La intervención de Mardoqueo
Mardoqueo se allegó hasta la puerta de acceso al palacio del rey, pues nadie podía entrar vestido de cilicio. Se colocó entonces delante de la puerta sin traspasarla, y Ester oyó. Le relataron lo que acontecía y la reina se sintió profundamente afligida, aunque conocía poco acerca de la verdadera causa de la aflicción. Ester envía uno de los camareros y Mardoqueo le relata todo cuanto le había ocurrido, de cuánto Amán había prometido pagar y de la inminente destrucción que caería sobre los judíos.
         Se nos dice que Ester, a raíz de esto, da a Hatac orden de explicar a Mardoqueo lo desesperante de la situación. El objetivo era que ella fuese e hiciese súplicas al rey. Pero ¿cómo? Una de las leyes del Imperio Persa establecía que nadie podía introducirse en la presencia del rey. Éste debía mandar a buscar, pero no lo había hecho con la reina en treinta días. Era contra la ley aventurarse a ello. Por consiguiente, Mardoqueo le envía a Ester un muy claro y duro mensaje: "No pienses —le dijo— que escaparás en la casa del rey más que cualquier otro judío.
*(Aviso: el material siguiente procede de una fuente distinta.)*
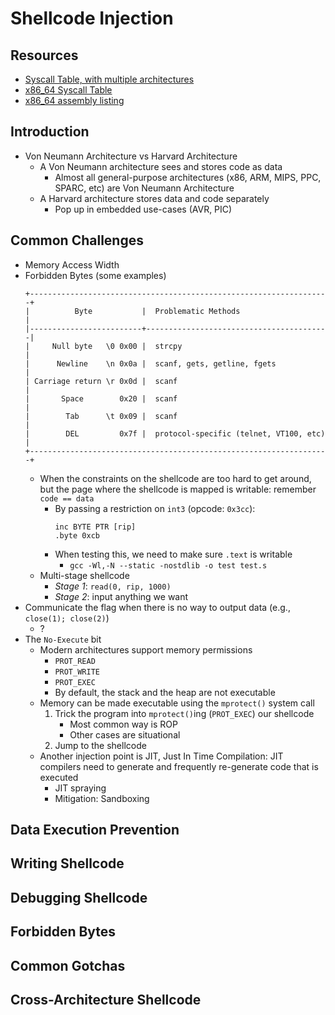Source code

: # Shellcode Injection
## Resources
- [Syscall Table, with multiple architectures](https://syscall.sh/)
- [x86_64 Syscall Table](https://blog.rchapman.org/posts/Linux_System_Call_Table_for_x86_64/)
- [x86_64 assembly listing](http://ref.x86asm.net/coder64.html)
## Introduction
- Von Neumann Architecture vs Harvard Architecture
    - A Von Neumann architecture sees and stores code as data
        - Almost all general-purpose architectures (x86, ARM, MIPS, PPC, SPARC, etc) are Von Neumann Architecture
    - A Harvard architecture stores data and code separately
        - Pop up in embedded use-cases (AVR, PIC)
## Common Challenges
- Memory Access Width
- Forbidden Bytes (some examples)
    ```
    +-------------------------------------------------------------------+
    |          Byte           |  Problematic Methods                    |
    |-------------------------+-----------------------------------------|
    |     Null byte   \0 0x00 |  strcpy                                 |
    |      Newline    \n 0x0a |  scanf, gets, getline, fgets            |
    | Carriage return \r 0x0d |  scanf                                  |
    |       Space        0x20 |  scanf                                  |
    |        Tab      \t 0x09 |  scanf                                  |
    |        DEL         0x7f |  protocol-specific (telnet, VT100, etc) |
    +-------------------------------------------------------------------+
    ```
    - When the constraints on the shellcode are too hard to get around, but the page where the shellcode is mapped is writable: remember `code == data`
        - By passing a restriction on `int3` (opcode: `0x3cc`):
            ```
            inc BYTE PTR [rip]
            .byte 0xcb
            ```
        - When testing this, we need to make sure `.text` is writable
            - `gcc -Wl,-N --static -nostdlib -o test test.s`
    - Multi-stage shellcode
        - *Stage 1*: `read(0, rip, 1000)`
        - *Stage 2*: input anything we want
- Communicate the flag when there is no way to output data (e.g., `close(1); close(2)`)
    - ?
- The `No-Execute` bit
    - Modern architectures support memory permissions
        - `PROT_READ`
        - `PROT_WRITE`
        - `PROT_EXEC`
        - By default, the stack and the heap are not executable
    - Memory can be made executable using the `mprotect()` system call
        1. Trick the program into `mprotect()`ing (`PROT_EXEC`) our shellcode
            - Most common way is ROP
            - Other cases are situational
        2. Jump to the shellcode
    - Another injection point is JIT, Just In Time Compilation: JIT compilers need to generate and frequently re-generate code that is executed
        - JIT spraying
        - Mitigation: Sandboxing
## Data Execution Prevention

## Writing Shellcode

## Debugging Shellcode

## Forbidden Bytes

## Common Gotchas

## Cross-Architecture Shellcode
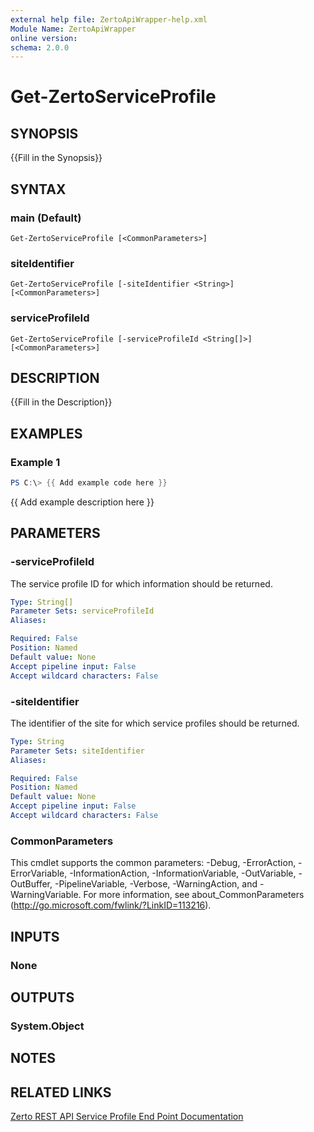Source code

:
 ```yaml
---
external help file: ZertoApiWrapper-help.xml
Module Name: ZertoApiWrapper
online version:
schema: 2.0.0
---
```


# Get-ZertoServiceProfile

## SYNOPSIS
{{Fill in the Synopsis}}

## SYNTAX

### main (Default)
```
Get-ZertoServiceProfile [<CommonParameters>]
```

### siteIdentifier
```
Get-ZertoServiceProfile [-siteIdentifier <String>] [<CommonParameters>]
```

### serviceProfileId
```
Get-ZertoServiceProfile [-serviceProfileId <String[]>] [<CommonParameters>]
```

## DESCRIPTION
{{Fill in the Description}}

## EXAMPLES

### Example 1
```powershell
PS C:\> {{ Add example code here }}
```

{{ Add example description here }}

## PARAMETERS

### -serviceProfileId
The service profile ID for which information should be returned.

```yaml
Type: String[]
Parameter Sets: serviceProfileId
Aliases:

Required: False
Position: Named
Default value: None
Accept pipeline input: False
Accept wildcard characters: False
```

### -siteIdentifier
The identifier of the site for which service profiles should be returned.

```yaml
Type: String
Parameter Sets: siteIdentifier
Aliases:

Required: False
Position: Named
Default value: None
Accept pipeline input: False
Accept wildcard characters: False
```

### CommonParameters
This cmdlet supports the common parameters: -Debug, -ErrorAction, -ErrorVariable, -InformationAction, -InformationVariable, -OutVariable, -OutBuffer, -PipelineVariable, -Verbose, -WarningAction, and -WarningVariable.
For more information, see about_CommonParameters (http://go.microsoft.com/fwlink/?LinkID=113216).

## INPUTS

### None
## OUTPUTS

### System.Object
## NOTES

## RELATED LINKS
[Zerto REST API Service Profile End Point Documentation](http://s3.amazonaws.com/zertodownload_docs/Latest/Zerto%20Virtual%20Replication%20Zerto%20Virtual%20Manager%20%28ZVM%29%20-%20vSphere%20Online%20Help/RestfulAPIs/StatusAPIs.5.062.html#)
Porque si callas absolutamente en este tiempo, respiro y liberación vendrá de alguna otra parte para los judíos" (cap. 4:13, 14). Ni una palabra acerca de Dios. Permanece velado. Mardoqueo piensa en Dios, pero el secreto de Dios se preserva de un modo tan perfecto que Mardoqueo sólo alude a él vagamente en estos notables términos: "...respiro y liberación vendrá de alguna otra parte para los judíos"; porque Dios miraría hacia abajo desde los cielos; pero Mardoqueo sólo habla del lugar y no de la persona. "Más tú y la casa de tu padre pereceréis. ¿Y quién sabe si para esta hora has llegado al reino?" (cap. 4:14).
Ester, pues, toma conciencia del estado real de la situación. Capta perfectamente el sentimiento de Mardoqueo hacia el pueblo y su confianza en la liberación que vendría "de otra parte". Por eso le ruega a Mardoqueo: "Ve y reúne a todos los judíos que se hallan en Susa, y ayunad por mí, y no comáis ni bebáis en tres días, noche y día." Ella también, como dice, hará lo mismo: "Yo también con mis doncellas ayunaré igualmente, y entonces entraré a ver al rey" (cap. 4:16). Ni una sola palabra acerca de los perfumes ahora. Ni una palabra acerca de las suaves fragancias con que antes ella se había preparado para entrar en la presencia del rey. Ella tenía que someterse a ello, pues tal era la orden del rey; pero ahora, aun cuando no menciona a Dios, es evidente dónde está su corazón. Va con el más singular preparativo —pero admirable en tal momento—: con ayuno, una gran señal de humillación ante Dios; pero, aun aquí, Dios no es mencionado. No se puede dudar de que Dios está por encima —de que está por detrás— de la escena; pero todo lo que aparece es meramente el ayuno del hombre y no el Dios ante quien se ayunaba. "Y si perezco, que perezca." Su decisión estaba tomada.